Dataset entries
▼

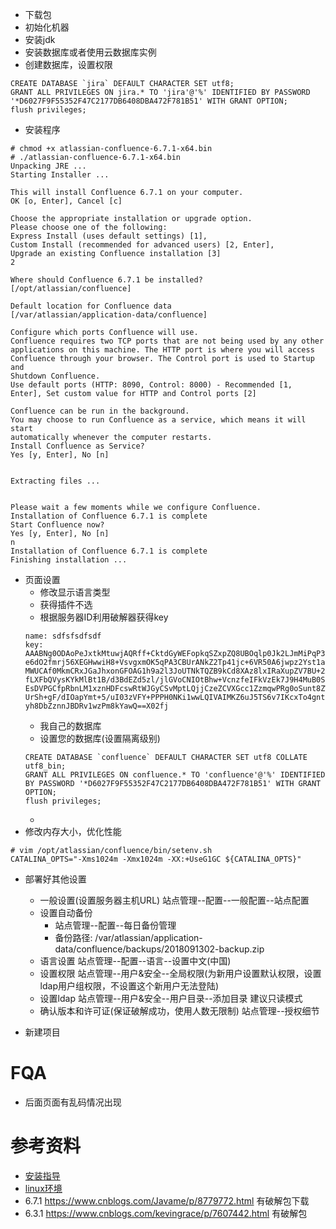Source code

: - 下载包
- 初始化机器
- 安装jdk
- 安装数据库或者使用云数据库实例
- 创建数据库，设置权限
```
CREATE DATABASE `jira` DEFAULT CHARACTER SET utf8;
GRANT ALL PRIVILEGES ON jira.* TO 'jira'@'%' IDENTIFIED BY PASSWORD '*D6027F9F55352F47C2177DB6408DBA472F781B51' WITH GRANT OPTION;
flush privileges;
```
- 安装程序
```
# chmod +x atlassian-confluence-6.7.1-x64.bin
# ./atlassian-confluence-6.7.1-x64.bin
Unpacking JRE ...
Starting Installer ...

This will install Confluence 6.7.1 on your computer.
OK [o, Enter], Cancel [c]

Choose the appropriate installation or upgrade option.
Please choose one of the following:
Express Install (uses default settings) [1],
Custom Install (recommended for advanced users) [2, Enter],
Upgrade an existing Confluence installation [3]
2

Where should Confluence 6.7.1 be installed?
[/opt/atlassian/confluence]

Default location for Confluence data
[/var/atlassian/application-data/confluence]

Configure which ports Confluence will use.
Confluence requires two TCP ports that are not being used by any other
applications on this machine. The HTTP port is where you will access
Confluence through your browser. The Control port is used to Startup and
Shutdown Confluence.
Use default ports (HTTP: 8090, Control: 8000) - Recommended [1, Enter], Set custom value for HTTP and Control ports [2]

Confluence can be run in the background.
You may choose to run Confluence as a service, which means it will start
automatically whenever the computer restarts.
Install Confluence as Service?
Yes [y, Enter], No [n]


Extracting files ...


Please wait a few moments while we configure Confluence.
Installation of Confluence 6.7.1 is complete
Start Confluence now?
Yes [y, Enter], No [n]
n
Installation of Confluence 6.7.1 is complete
Finishing installation ...
```
- 页面设置
  - 修改显示语言类型
  - 获得插件不选
  - 根据服务器ID利用破解器获得key
  ```
  name: sdfsfsdfsdf
  key: AAABNg0ODAoPeJxtkMtuwjAQRff+CktdGyWEFopkqSZxpZQ8UBOqlp0Jk2LJmMiPqP37BlI2VTcjj
  e6dO2fmrj56XEGHwwiH8+VsvgxmOK5qPA3CBUrANkZ2Tp41jc+6VR50A6jwpz2Yst1aMJaSEMUGx
  MWUCAf0MkmCRxJGaJhxonGFOAG1h9a2l3JoUTNkTQZB9kCd8XAz8lxIRaXupZV7BU+2AQ0TrRDvh
  fLXFbQVysKYkMlBt1B/d3BdEZd5zl/jlGVoCNIOtBhw+VcnzfeIFkVzEk7J9H4MuB0SK28dmOJ8A
  EsDVPGCfpRbnLM1xznHDFcswRtWJGyCSvMptLQjjCzeZCVXGcc1ZzmqwPRg0oSunt8ZWayzmOx2V
  UrSh+gF/dIOapYmt+5/uI03zVFY+PPPH0NKi1wwLQIVAIMKZ6uJ5TS6v7IKcxTo4gntCwvmAhQ+g
  yh8DbZznnJBDRv1wzPm8kYawQ==X02fj
  ```
  - 我自己的数据库
  - 设置您的数据库(设置隔离级别)
  ```
  CREATE DATABASE `confluence` DEFAULT CHARACTER SET utf8 COLLATE utf8_bin;
  GRANT ALL PRIVILEGES ON confluence.* TO 'confluence'@'%' IDENTIFIED BY PASSWORD '*D6027F9F55352F47C2177DB6408DBA472F781B51' WITH GRANT OPTION;
  flush privileges;
  ```
  -
- 修改内存大小，优化性能
```
# vim /opt/atlassian/confluence/bin/setenv.sh
CATALINA_OPTS="-Xms1024m -Xmx1024m -XX:+UseG1GC ${CATALINA_OPTS}"
```

- 部署好其他设置
  - 一般设置(设置服务器主机URL)
    站点管理--配置--一般配置--站点配置
  - 设置自动备份
    - 站点管理--配置--每日备份管理
    - 备份路径:  /var/atlassian/application-data/confluence/backups/2018091302-backup.zip
  - 语言设置
    站点管理--配置--语言--设置中文(中国)
  - 设置权限
    站点管理--用户&安全--全局权限(为新用户设置默认权限，设置ldap用户组权限，不设置这个新用户无法登陆)
  - 设置ldap
    站点管理--用户&安全--用户目录--添加目录 建议只读模式
  - 确认版本和许可证(保证破解成功，使用人数无限制)
    站点管理--授权细节

- 新建项目

# FQA
- 后面页面有乱码情况出现

# 参考资料
- [安装指导](https://confluence.atlassian.com/doc/confluence-installation-and-upgrade-guide-214864161.html)
- [linux环境](https://confluence.atlassian.com/doc/installing-confluence-on-linux-143556824.html)
- 6.7.1 https://www.cnblogs.com/Javame/p/8779772.html 有破解包下载
- 6.3.1 https://www.cnblogs.com/kevingrace/p/7607442.html 有破解包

▲

• **Exercise aim**
Report every line in the data above in which the word "flush" appears.

• **Solution to this exercise**
flush privileges;
  flush privileges;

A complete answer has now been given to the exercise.